Os pesquisadores isolaram as bactérias de tumores de pacientes com câncer de pâncreas e testaram sua influência na sensibilidade das células de câncer pancreático à gencitabina, a droga da quimioterapia. Na verdade, algumas das bactérias inibiam os efeitos da droga. Investigações adicionais mostraram que essas bactérias metabolizam a droga, tornando-a ineficaz. Os pesquisadores conseguiram encontrar o gene responsável por essa metabolização nas bactérias, o gene conhecido como Citidina deaminase (CDD). Os cientistas demonstraram que o CDD se manifesta de duas formas: uma longa e uma curta. Somente bactérias com o gene CDD do tipo longo são capazes de inutilizar a gencitabina. A droga não exerce efeitos visíveis nas bactérias.

O grupo analisou mais de 100 tumores pancreáticos humanos para comprovar que essas bactérias em particular tinham o CDD longo atuando nos tumores pancreáticos dos pacientes. Eles também utilizaram vários métodos para visualizar as bactérias no interior dos tumores pancreáticos em seres humanos. Trata-se de uma medida crítica, uma vez que a contaminação por bactérias é um problema real nos estudos laboratoriais.

Por mais estranho que pareça, foi uma incidência anterior da contaminação bacteriana que levou Straussman e sua equipe ao presente estudo. O grupo estava em busca de evidências de que células normais no ambiente canceroso contribuem para a resistência contra a quimioterapia. Não obstante aos ensaios com os efeitos de diversas células humanas normais e não cancerosas em relação à sensibilidade das células cancerosas à quimioterapia, os cientistas descobriram uma amostra específica de células cutâneas humanas que tornavam as células cancerosas do pâncreas resistentes à gencitabina.
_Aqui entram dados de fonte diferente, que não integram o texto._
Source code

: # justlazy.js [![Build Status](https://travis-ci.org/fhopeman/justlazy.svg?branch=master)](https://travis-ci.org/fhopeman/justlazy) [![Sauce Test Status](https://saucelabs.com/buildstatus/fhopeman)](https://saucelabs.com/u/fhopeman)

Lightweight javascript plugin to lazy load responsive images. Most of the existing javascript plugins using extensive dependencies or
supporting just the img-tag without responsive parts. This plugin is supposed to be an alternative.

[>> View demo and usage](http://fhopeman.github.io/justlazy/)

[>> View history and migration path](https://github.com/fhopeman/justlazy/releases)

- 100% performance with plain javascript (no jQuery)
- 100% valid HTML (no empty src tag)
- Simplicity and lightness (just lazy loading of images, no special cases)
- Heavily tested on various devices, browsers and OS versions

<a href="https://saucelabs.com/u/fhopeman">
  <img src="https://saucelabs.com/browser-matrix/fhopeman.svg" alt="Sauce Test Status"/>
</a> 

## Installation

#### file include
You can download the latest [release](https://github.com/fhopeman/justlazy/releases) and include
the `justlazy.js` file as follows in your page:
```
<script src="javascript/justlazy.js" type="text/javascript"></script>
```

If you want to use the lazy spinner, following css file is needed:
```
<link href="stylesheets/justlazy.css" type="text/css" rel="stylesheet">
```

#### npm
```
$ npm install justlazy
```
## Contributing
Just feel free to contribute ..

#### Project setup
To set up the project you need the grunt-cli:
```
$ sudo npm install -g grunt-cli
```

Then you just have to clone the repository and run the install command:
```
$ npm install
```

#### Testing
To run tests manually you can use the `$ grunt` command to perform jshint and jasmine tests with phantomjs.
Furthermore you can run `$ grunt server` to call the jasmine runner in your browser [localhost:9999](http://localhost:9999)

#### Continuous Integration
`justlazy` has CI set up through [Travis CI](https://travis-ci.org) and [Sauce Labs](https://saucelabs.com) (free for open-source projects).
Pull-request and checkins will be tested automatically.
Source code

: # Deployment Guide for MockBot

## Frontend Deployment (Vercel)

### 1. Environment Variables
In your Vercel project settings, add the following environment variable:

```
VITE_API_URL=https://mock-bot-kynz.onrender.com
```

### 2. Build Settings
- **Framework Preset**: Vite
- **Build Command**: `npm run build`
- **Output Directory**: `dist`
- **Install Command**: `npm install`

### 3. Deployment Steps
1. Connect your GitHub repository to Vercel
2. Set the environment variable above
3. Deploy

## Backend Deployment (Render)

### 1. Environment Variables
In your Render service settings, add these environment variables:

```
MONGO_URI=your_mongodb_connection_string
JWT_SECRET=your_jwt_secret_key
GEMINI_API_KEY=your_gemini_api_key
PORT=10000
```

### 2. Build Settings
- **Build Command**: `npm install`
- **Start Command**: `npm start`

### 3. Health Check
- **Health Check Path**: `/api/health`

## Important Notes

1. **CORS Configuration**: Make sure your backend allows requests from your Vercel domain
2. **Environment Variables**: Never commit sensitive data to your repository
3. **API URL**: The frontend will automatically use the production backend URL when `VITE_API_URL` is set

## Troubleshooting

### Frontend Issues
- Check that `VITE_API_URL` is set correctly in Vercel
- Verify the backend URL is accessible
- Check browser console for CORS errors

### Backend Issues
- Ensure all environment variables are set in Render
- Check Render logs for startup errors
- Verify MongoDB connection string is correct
Ao rastrear a causa, a equipe descobriu acidentalmente as bactérias que contaminaram as citadas células cutâneas. “Quase jogamos a amostra fora” – disse Straussman – “mas finalmente, decidimos acompanhar sua evolução.” Depois de revelar como essas bactérias degradavam a droga, a equipe começou a especular sobre outras bactérias com mecanismos semelhantes para anular os efeitos da droga, e se essas bactérias seriam encontradas no organismo humano.

No presente estudo, experimentos adicionais em camundongos de laboratórios com câncer foram realizados com dois grupos de bactérias: as que continham o CDD do tipo longo e as que haviam suprimido esses genes. Somente o grupo com o gene CDD intacto demonstrou resistência quando a droga era dada aos camundongos. Após o tratamento com antibióticos, esse grupo também reagiu à droga da quimioterapia.

Diversas perguntas ainda estão em aberto e Straussman e seu grupo estão agora estudando a presença dessas bactérias em outros tipos de câncer que, caso existam,levantam questões sobre quais seriam os efeitos que essas bactérias teriam sobre o câncer e sua sensibilidade a outras drogas de combate ao câncer, incluindo a nova família de drogas anticâncer imunomediadas.

A pesquisa do Dr. Ravid Straussman tem o apoio do Fundo Dr. Dvora and Haim Teitelbaum; do fundo de doações Hymen T. Milgrom Trust; da fundação Rising Tide; e do Sr. e Sra. Andrew R. Morse. O Dr. Straussman ocupa a cadeira de Roel C. Buck no setor de Desenvolvimento de Carreiras.